De zogenaamde second-tier moederbordmakers zijn niet blij met Intels vernieuwingsdrang. Door de snelle opeenvolging van productlanceringen, worden zij namelijk gedwongen tot het steeds sneller ontwerpen van nieuwe moederborden.
Intel lanceerde dit jaar de Pentium D 900, de Pentium 4 600, de Core 2 Duo's en de Core 2-chips en introduceerde naast deze processors ook verschillende nieuwe chipsets. Bij elke nieuwe processor of chipset moeten moederbordmakers echter hun ontwerp opnieuw testen, aanpassen en in sommige gevallen zelfs een compleet nieuwe plank ontwerpen. Met al die research en ontwikkeling gaan hoge kosten gepaard die de moederbordmakers niet altijd kunnen opbrengen. Als ze dan ook nog eens rekening moeten gaan houden met Viiv- en vPro-platformen, wordt het hen helemaal te gortig.

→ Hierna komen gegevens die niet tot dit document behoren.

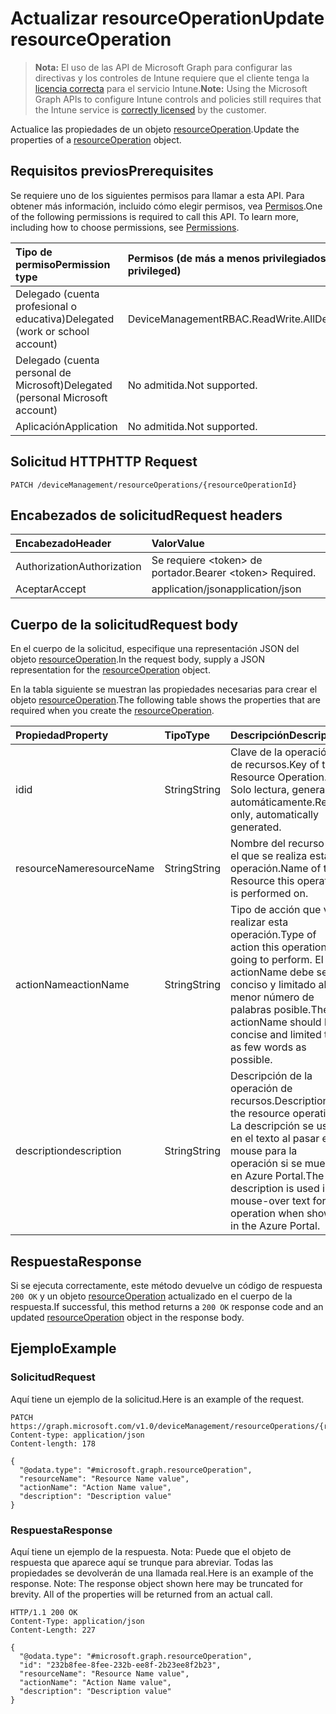 # <a name="update-resourceoperation"></a><span data-ttu-id="6f091-101">Actualizar resourceOperation</span><span class="sxs-lookup"><span data-stu-id="6f091-101">Update resourceOperation</span></span>

> <span data-ttu-id="6f091-102">**Nota:** El uso de las API de Microsoft Graph para configurar las directivas y los controles de Intune requiere que el cliente tenga la [licencia correcta](https://go.microsoft.com/fwlink/?linkid=839381) para el servicio Intune.</span><span class="sxs-lookup"><span data-stu-id="6f091-102">**Note:** Using the Microsoft Graph APIs to configure Intune controls and policies still requires that the Intune service is [correctly licensed](https://go.microsoft.com/fwlink/?linkid=839381) by the customer.</span></span>

<span data-ttu-id="6f091-103">Actualice las propiedades de un objeto [resourceOperation](../resources/intune_rbac_resourceoperation.md).</span><span class="sxs-lookup"><span data-stu-id="6f091-103">Update the properties of a [resourceOperation](../resources/intune_rbac_resourceoperation.md) object.</span></span>
## <a name="prerequisites"></a><span data-ttu-id="6f091-104">Requisitos previos</span><span class="sxs-lookup"><span data-stu-id="6f091-104">Prerequisites</span></span>
<span data-ttu-id="6f091-p101">Se requiere uno de los siguientes permisos para llamar a esta API. Para obtener más información, incluido cómo elegir permisos, vea [Permisos](../../../concepts/permissions_reference.md).</span><span class="sxs-lookup"><span data-stu-id="6f091-p101">One of the following permissions is required to call this API. To learn more, including how to choose permissions, see [Permissions](../../../concepts/permissions_reference.md).</span></span>

|<span data-ttu-id="6f091-107">Tipo de permiso</span><span class="sxs-lookup"><span data-stu-id="6f091-107">Permission type</span></span>|<span data-ttu-id="6f091-108">Permisos (de más a menos privilegiados)</span><span class="sxs-lookup"><span data-stu-id="6f091-108">Permissions (from most to least privileged)</span></span>|
|:---|:---|
|<span data-ttu-id="6f091-109">Delegado (cuenta profesional o educativa)</span><span class="sxs-lookup"><span data-stu-id="6f091-109">Delegated (work or school account)</span></span>|<span data-ttu-id="6f091-110">DeviceManagementRBAC.ReadWrite.All</span><span class="sxs-lookup"><span data-stu-id="6f091-110">DeviceManagementRBAC.ReadWrite.All</span></span>|
|<span data-ttu-id="6f091-111">Delegado (cuenta personal de Microsoft)</span><span class="sxs-lookup"><span data-stu-id="6f091-111">Delegated (personal Microsoft account)</span></span>|<span data-ttu-id="6f091-112">No admitida.</span><span class="sxs-lookup"><span data-stu-id="6f091-112">Not supported.</span></span>|
|<span data-ttu-id="6f091-113">Aplicación</span><span class="sxs-lookup"><span data-stu-id="6f091-113">Application</span></span>|<span data-ttu-id="6f091-114">No admitida.</span><span class="sxs-lookup"><span data-stu-id="6f091-114">Not supported.</span></span>|

## <a name="http-request"></a><span data-ttu-id="6f091-115">Solicitud HTTP</span><span class="sxs-lookup"><span data-stu-id="6f091-115">HTTP Request</span></span>
<!-- {
  "blockType": "ignored"
}
-->
``` http
PATCH /deviceManagement/resourceOperations/{resourceOperationId}
```

## <a name="request-headers"></a><span data-ttu-id="6f091-116">Encabezados de solicitud</span><span class="sxs-lookup"><span data-stu-id="6f091-116">Request headers</span></span>
|<span data-ttu-id="6f091-117">Encabezado</span><span class="sxs-lookup"><span data-stu-id="6f091-117">Header</span></span>|<span data-ttu-id="6f091-118">Valor</span><span class="sxs-lookup"><span data-stu-id="6f091-118">Value</span></span>|
|:---|:---|
|<span data-ttu-id="6f091-119">Authorization</span><span class="sxs-lookup"><span data-stu-id="6f091-119">Authorization</span></span>|<span data-ttu-id="6f091-120">Se requiere &lt;token&gt; de portador.</span><span class="sxs-lookup"><span data-stu-id="6f091-120">Bearer &lt;token&gt; Required.</span></span>|
|<span data-ttu-id="6f091-121">Aceptar</span><span class="sxs-lookup"><span data-stu-id="6f091-121">Accept</span></span>|<span data-ttu-id="6f091-122">application/json</span><span class="sxs-lookup"><span data-stu-id="6f091-122">application/json</span></span>|

## <a name="request-body"></a><span data-ttu-id="6f091-123">Cuerpo de la solicitud</span><span class="sxs-lookup"><span data-stu-id="6f091-123">Request body</span></span>
<span data-ttu-id="6f091-124">En el cuerpo de la solicitud, especifique una representación JSON del objeto [resourceOperation](../resources/intune_rbac_resourceoperation.md).</span><span class="sxs-lookup"><span data-stu-id="6f091-124">In the request body, supply a JSON representation for the [resourceOperation](../resources/intune_rbac_resourceoperation.md) object.</span></span>

<span data-ttu-id="6f091-125">En la tabla siguiente se muestran las propiedades necesarias para crear el objeto [resourceOperation](../resources/intune_rbac_resourceoperation.md).</span><span class="sxs-lookup"><span data-stu-id="6f091-125">The following table shows the properties that are required when you create the [resourceOperation](../resources/intune_rbac_resourceoperation.md).</span></span>

|<span data-ttu-id="6f091-126">Propiedad</span><span class="sxs-lookup"><span data-stu-id="6f091-126">Property</span></span>|<span data-ttu-id="6f091-127">Tipo</span><span class="sxs-lookup"><span data-stu-id="6f091-127">Type</span></span>|<span data-ttu-id="6f091-128">Descripción</span><span class="sxs-lookup"><span data-stu-id="6f091-128">Description</span></span>|
|:---|:---|:---|
|<span data-ttu-id="6f091-129">id</span><span class="sxs-lookup"><span data-stu-id="6f091-129">id</span></span>|<span data-ttu-id="6f091-130">String</span><span class="sxs-lookup"><span data-stu-id="6f091-130">String</span></span>|<span data-ttu-id="6f091-131">Clave de la operación de recursos.</span><span class="sxs-lookup"><span data-stu-id="6f091-131">Key of the Resource Operation.</span></span> <span data-ttu-id="6f091-132">Solo lectura, generada automáticamente.</span><span class="sxs-lookup"><span data-stu-id="6f091-132">Read-only, automatically generated.</span></span>|
|<span data-ttu-id="6f091-133">resourceName</span><span class="sxs-lookup"><span data-stu-id="6f091-133">resourceName</span></span>|<span data-ttu-id="6f091-134">String</span><span class="sxs-lookup"><span data-stu-id="6f091-134">String</span></span>|<span data-ttu-id="6f091-135">Nombre del recurso en el que se realiza esta operación.</span><span class="sxs-lookup"><span data-stu-id="6f091-135">Name of the Resource this operation is performed on.</span></span>|
|<span data-ttu-id="6f091-136">actionName</span><span class="sxs-lookup"><span data-stu-id="6f091-136">actionName</span></span>|<span data-ttu-id="6f091-137">String</span><span class="sxs-lookup"><span data-stu-id="6f091-137">String</span></span>|<span data-ttu-id="6f091-138">Tipo de acción que va a realizar esta operación.</span><span class="sxs-lookup"><span data-stu-id="6f091-138">Type of action this operation is going to perform.</span></span> <span data-ttu-id="6f091-139">El actionName debe ser conciso y limitado al menor número de palabras posible.</span><span class="sxs-lookup"><span data-stu-id="6f091-139">The actionName should be concise and limited to as few words as possible.</span></span>|
|<span data-ttu-id="6f091-140">description</span><span class="sxs-lookup"><span data-stu-id="6f091-140">description</span></span>|<span data-ttu-id="6f091-141">String</span><span class="sxs-lookup"><span data-stu-id="6f091-141">String</span></span>|<span data-ttu-id="6f091-142">Descripción de la operación de recursos.</span><span class="sxs-lookup"><span data-stu-id="6f091-142">Description of the resource operation.</span></span> <span data-ttu-id="6f091-143">La descripción se usa en el texto al pasar el mouse para la operación si se muestra en Azure Portal.</span><span class="sxs-lookup"><span data-stu-id="6f091-143">The description is used in mouse-over text for the operation when shown in the Azure Portal.</span></span>|



## <a name="response"></a><span data-ttu-id="6f091-144">Respuesta</span><span class="sxs-lookup"><span data-stu-id="6f091-144">Response</span></span>
<span data-ttu-id="6f091-145">Si se ejecuta correctamente, este método devuelve un código de respuesta `200 OK` y un objeto [resourceOperation](../resources/intune_rbac_resourceoperation.md) actualizado en el cuerpo de la respuesta.</span><span class="sxs-lookup"><span data-stu-id="6f091-145">If successful, this method returns a `200 OK` response code and an updated [resourceOperation](../resources/intune_rbac_resourceoperation.md) object in the response body.</span></span>

## <a name="example"></a><span data-ttu-id="6f091-146">Ejemplo</span><span class="sxs-lookup"><span data-stu-id="6f091-146">Example</span></span>
### <a name="request"></a><span data-ttu-id="6f091-147">Solicitud</span><span class="sxs-lookup"><span data-stu-id="6f091-147">Request</span></span>
<span data-ttu-id="6f091-148">Aquí tiene un ejemplo de la solicitud.</span><span class="sxs-lookup"><span data-stu-id="6f091-148">Here is an example of the request.</span></span>
``` http
PATCH https://graph.microsoft.com/v1.0/deviceManagement/resourceOperations/{resourceOperationId}
Content-type: application/json
Content-length: 178

{
  "@odata.type": "#microsoft.graph.resourceOperation",
  "resourceName": "Resource Name value",
  "actionName": "Action Name value",
  "description": "Description value"
}
```

### <a name="response"></a><span data-ttu-id="6f091-149">Respuesta</span><span class="sxs-lookup"><span data-stu-id="6f091-149">Response</span></span>
<span data-ttu-id="6f091-p105">Aquí tiene un ejemplo de la respuesta. Nota: Puede que el objeto de respuesta que aparece aquí se trunque para abreviar. Todas las propiedades se devolverán de una llamada real.</span><span class="sxs-lookup"><span data-stu-id="6f091-p105">Here is an example of the response. Note: The response object shown here may be truncated for brevity. All of the properties will be returned from an actual call.</span></span>
``` http
HTTP/1.1 200 OK
Content-Type: application/json
Content-Length: 227

{
  "@odata.type": "#microsoft.graph.resourceOperation",
  "id": "232b8fee-8fee-232b-ee8f-2b23ee8f2b23",
  "resourceName": "Resource Name value",
  "actionName": "Action Name value",
  "description": "Description value"
}
```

De grote fabrikanten als Asustek, Foxconn en Gigabyte merken die productvernieuwingen hoogstens aan een lichte stijging van het r&d-budget en aan het feit dat bestaande voorraden sneller verkocht moeten worden. De kleinere spelers op de markt hebben het echter lastiger en kunnen het hoge tempo niet altijd bijhouden. Daardoor krijgen ze een achterstand op de grote merken en dat maakt het bijgevolg nog lastiger om voldoende onderzoek en ontwikkeling te kunnen financieren. Dat de kleine moederbordfabrikanten het moeilijk hebben is echter geen nieuw gegeven. In het voorbije anderhalve jaar kwam Chaintech deels in handen van Walton, werd Abit gekocht door USI, bundelden Leadtek en Foxconn de krachten en gingen Gigabyte en Asus een joint-venture aan.